Black's most satisfying victories of the 1960s were in cases involving basic guarantees of criminal procedure. In one of the most inspiring, Black wrote the opinion for the Court in Gideon v. Wainwright (1963), which held that states were obligated to provide court-appointed lawyers to all defendants in felony cases. Black joined the controversial 1966 decision Miranda v. Arizona, which required police officers to inform criminal suspects of their right to remain silent and to talk to an attorney before answering questions -- now known as the "Miranda rights"; he also joined Mapp v. Ohio, which held that illegally seized evidence had to be excluded from state trials.

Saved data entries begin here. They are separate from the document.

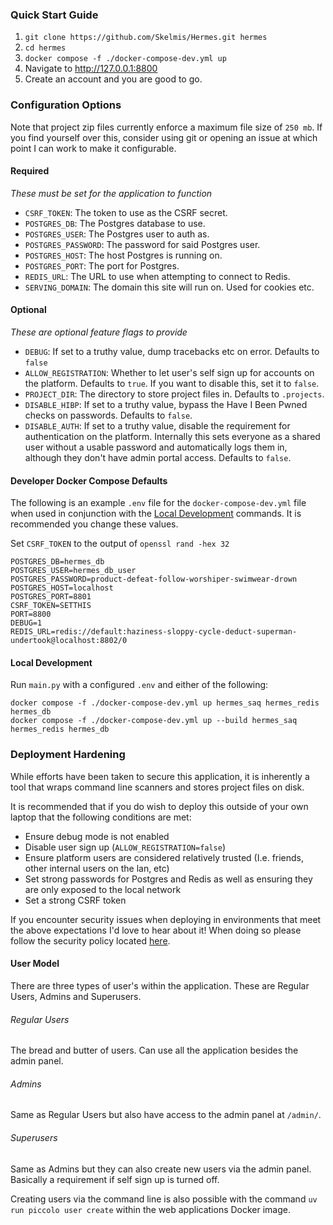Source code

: ### Quick Start Guide

1. `git clone https://github.com/Skelmis/Hermes.git hermes`
2. `cd hermes`
3. `docker compose -f ./docker-compose-dev.yml up`
4. Navigate to http://127.0.0.1:8800
5. Create an account and you are good to go.

### Configuration Options

Note that project zip files currently enforce a maximum file size of `250 mb`. If you find yourself over this, consider using git or opening an issue at which point I can work to make it configurable.

#### Required
*These must be set for the application to function*

- `CSRF_TOKEN`: The token to use as the CSRF secret.
- `POSTGRES_DB`: The Postgres database to use.
- `POSTGRES_USER`: The Postgres user to auth as.
- `POSTGRES_PASSWORD`: The password for said Postgres user.
- `POSTGRES_HOST`: The host Postgres is running on.
- `POSTGRES_PORT`: The port for Postgres.
- `REDIS_URL`: The URL to use when attempting to connect to Redis.
- `SERVING_DOMAIN`: The domain this site will run on. Used for cookies etc.

#### Optional
*These are optional feature flags to provide*

- `DEBUG`: If set to a truthy value, dump tracebacks etc on error. Defaults to `false`
- `ALLOW_REGISTRATION`: Whether to let user's self sign up for accounts on the platform. Defaults to `true`. If you want to disable this, set it to `false`.
- `PROJECT_DIR`: The directory to store project files in. Defaults to `.projects`.
- `DISABLE_HIBP`: If set to a truthy value, bypass the Have I Been Pwned checks on passwords. Defaults to `false`.
- `DISABLE_AUTH`: If set to a truthy value, disable the requirement for authentication on the platform. Internally this sets everyone as a shared user without a usable password and automatically logs them in, although they don't have admin portal access. Defaults to `false`.

#### Developer Docker Compose Defaults

The following is an example `.env` file for the `docker-compose-dev.yml` file when used in conjunction with the [Local Development](#local-development) commands. It is recommended you change these values.

Set `CSRF_TOKEN` to the output of `openssl rand -hex 32`

```text
POSTGRES_DB=hermes_db
POSTGRES_USER=hermes_db_user
POSTGRES_PASSWORD=product-defeat-follow-worshiper-swimwear-drown
POSTGRES_HOST=localhost
POSTGRES_PORT=8801
CSRF_TOKEN=SETTHIS
PORT=8800
DEBUG=1
REDIS_URL=redis://default:haziness-sloppy-cycle-deduct-superman-undertook@localhost:8802/0
```

#### Local Development

Run `main.py` with a configured `.env` and either of the following:
```shell
docker compose -f ./docker-compose-dev.yml up hermes_saq hermes_redis hermes_db
docker compose -f ./docker-compose-dev.yml up --build hermes_saq hermes_redis hermes_db
```

### Deployment Hardening

While efforts have been taken to secure this application, it is inherently a tool that wraps command line scanners and stores project files on disk.

It is recommended that if you do wish to deploy this outside of your own laptop that the following conditions are met:
- Ensure debug mode is not enabled
- Disable user sign up (`ALLOW_REGISTRATION=false`)
- Ensure platform users are considered relatively trusted (I.e. friends, other internal users on the lan, etc)
- Set strong passwords for Postgres and Redis as well as ensuring they are only exposed to the local network
- Set a strong CSRF token

If you encounter security issues when deploying in environments that meet the above expectations I'd love to hear about it! When doing so please follow the security policy located [here](https://github.com/Skelmis/Hermes/security/policy).

#### User Model

There are three types of user's within the application. These are Regular Users, Admins and Superusers.

###### Regular Users

The bread and butter of users. Can use all the application besides the admin panel.

###### Admins

Same as Regular Users but also have access to the admin panel at `/admin/`.

###### Superusers

Same as Admins but they can also create new users via the admin panel. Basically a requirement if self sign up is turned off.

Creating users via the command line is also possible with the command `uv run piccolo user create` within the web applications Docker image.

Although the Warren Court was criticized for its judicial activism in cases involving individual rights, most of its decisions were popular with national majorities. Even Griswold v. Connecticut, a 1965 decision striking down a Connecticut law that prevented married couples from using contraceptives, was applauded by the country as a whole. But the Court provoked more controversy in Roe v. Wade (1973), when it extended the right to privacy to protect a woman's right to choose abortion. Despite the political firestorm provoked, which included efforts by opponents to encourage the appointment of justices who would overturn it, the Court reaffirmed the core of Roe when it returned to the issue in the 1992 case Planned Parenthood v. Casey.
The main opinion in Casey was written by three Republican appointees: David Souter, Anthony Kennedy, and Sandra Day O'Connor. The first woman appointed to the Court, O'Connor proved particularly effective in staking out a middle ground in many of the most explosive culture war issues of the 1980s and 1990s -- upholding some but not all affirmative action policies, and some abortion restrictions and religious displays, but not others. Along with Justice Ruth Bader Ginsburg, the second woman appointed to the Court, O'Connor was a champion of women's equality, striking down gender restrictions in public universities as well as attempts to strike jurors on the basis of their gender. Some critics objected that O'Connor behaved liked the Arizona state legislator she once had been, expressing the views of the moderate majority of the country more precisely at times than Congress itself. But under O'Connor's guidance and that of Chief Justice William Rehnquist, the Supreme Court generally maintained public confidence in the 1990s and began the new century with approval ratings similar to that of the president and far higher than that of Congress. The branch of government that Hamilton had described as the least dangerous ended the 20th century as arguably the most self-confident.